Having had a childhood eating preference diagnosed by my mother as "picky", she also, to be fair, took me to stomach doctors who adamantly proclaimed my vibrant wellbeing. The diagnosis was the fallback medical explanation for all unknown symptoms: stress.
This undiagnosed condition has never come in the way of a lifetime of fabulous food adventures. My friends call on me as their personal "restaurant intuitive". I know the great from the no good without stepping foot in a place. While always being sensitive to the quality of ingredients with a stomach that spoke to me loud and clear, I just never knew what that meant.
I'll always be a person who reads room service menus with the excitement of inhaling a great piece of literature. I've been to four and five-star food destinations all over France, have passionately pursued and discovered great food and creative, extraordinary, mostly unstarred, restaurants everywhere.

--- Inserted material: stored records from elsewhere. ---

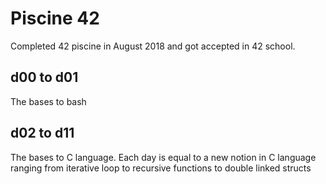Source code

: # Piscine 42
Completed 42 piscine in August 2018 and got accepted in 42 school.

## d00 to d01
The bases to bash

## d02 to d11
The bases to C language.
Each day is equal to a new notion in C language ranging from iterative loop to recursive functions to double linked structs
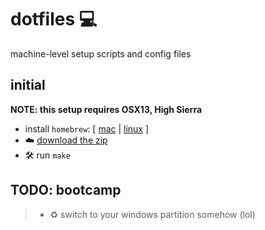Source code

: # dotfiles 💻

machine-level setup scripts and config files

## initial

**NOTE: this setup requires OSX13, High Sierra**

-  install `homebrew`: [ [mac](https://brew.sh/) | [linux](https://docs.brew.sh/Homebrew-on-Linux) ]
- ☁️ [download the zip](https://github.com/daniellacosse/dotfiles/archive/master.zip)
- 🛠 run `make`

## TODO: bootcamp

> - ♻️ switch to your windows partition somehow (lol)
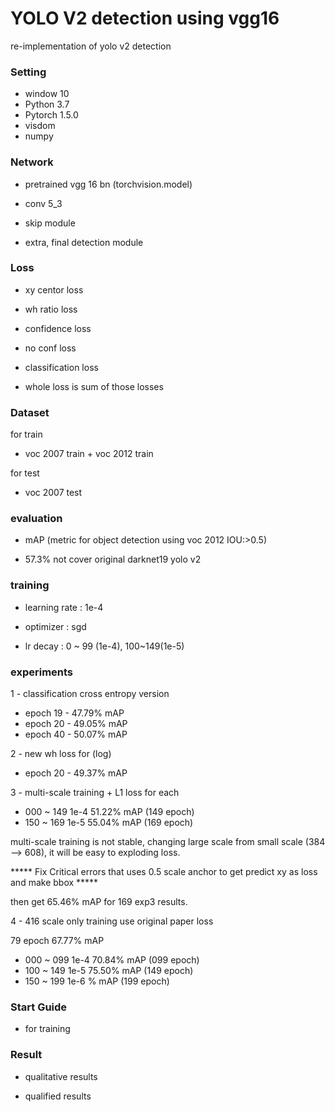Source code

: # YOLO V2 detection using vgg16

re-implementation of yolo v2 detection 

### Setting

- window 10 
- Python 3.7
- Pytorch 1.5.0
- visdom
- numpy 

### Network

- pretrained vgg 16 bn (torchvision.model)

- conv 5_3

- skip module

- extra, final detection module 

### Loss

- xy centor loss 

- wh ratio loss 

- confidence loss

- no conf loss

- classification loss 

- whole loss is sum of those losses

### Dataset

for train 
- voc 2007 train + voc 2012 train

for test
- voc 2007 test

### evaluation 

- mAP (metric for object detection using voc 2012 IOU:>0.5)

- 57.3% not cover original darknet19 yolo v2 

### training 

- learning rate : 1e-4

- optimizer : sgd

- lr decay : 0 ~ 99 (1e-4), 100~149(1e-5)

### experiments

1 -  classification cross entropy version 

- epoch 19 - 47.79% mAP
- epoch 20 - 49.05% mAP
- epoch 40 - 50.07% mAP

2 - new wh loss for (log)

- epoch 20 - 49.37% mAP

3 - multi-scale training + L1 loss for each 

- 000 ~ 149 1e-4 51.22% mAP (149 epoch)
- 150 ~ 169 1e-5 55.04% mAP (169 epoch)

multi-scale training is not stable, changing large scale from small scale (384 --> 608), it will be easy to exploding loss.

***** Fix Critical errors that uses 0.5 scale anchor to get predict xy as loss and make bbox *****

then get 65.46% mAP for 169 exp3 results. 

4 - 416 scale only training use original paper loss  


79 epoch 67.77% mAP
- 000 ~ 099 1e-4 70.84% mAP (099 epoch)
- 100 ~ 149 1e-5 75.50% mAP (149 epoch) 
- 150 ~ 199 1e-6 % mAP (199 epoch)

### Start Guide

- for training

### Result 

- qualitative results

- qualified results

I'm bound to deliberately bracket this awakened, necessary change of diet on rare occasions, most probably while travelling. Yet I am thrilled by the clarity of knowledge and the opportunity to heal and live the highest quality, healthiest life possible.
It is comforting to be in great company with generous people who share their own stories.
Robin Quivers wrote a recent Huff Post blog that I love, expressing her joyous adventure in dietary renovation. That was nourishing to read. Thank you, Robin! And thanks for the caring of Elizabeth Hasselbeck in writing her terrific book.
As I troll drolly, (most of the time), into deeper raw food territory, the Annie Hall scene where Woody Allen travels to L.A. to hopefully win Annie back to New York and they meet at a health food restaurant, (which was then an actual wonderful restaurant on Sunset Boulevard, called, The Source), springs to mind.
He ordered a plate of mashed yeast. I know exactly how he felt.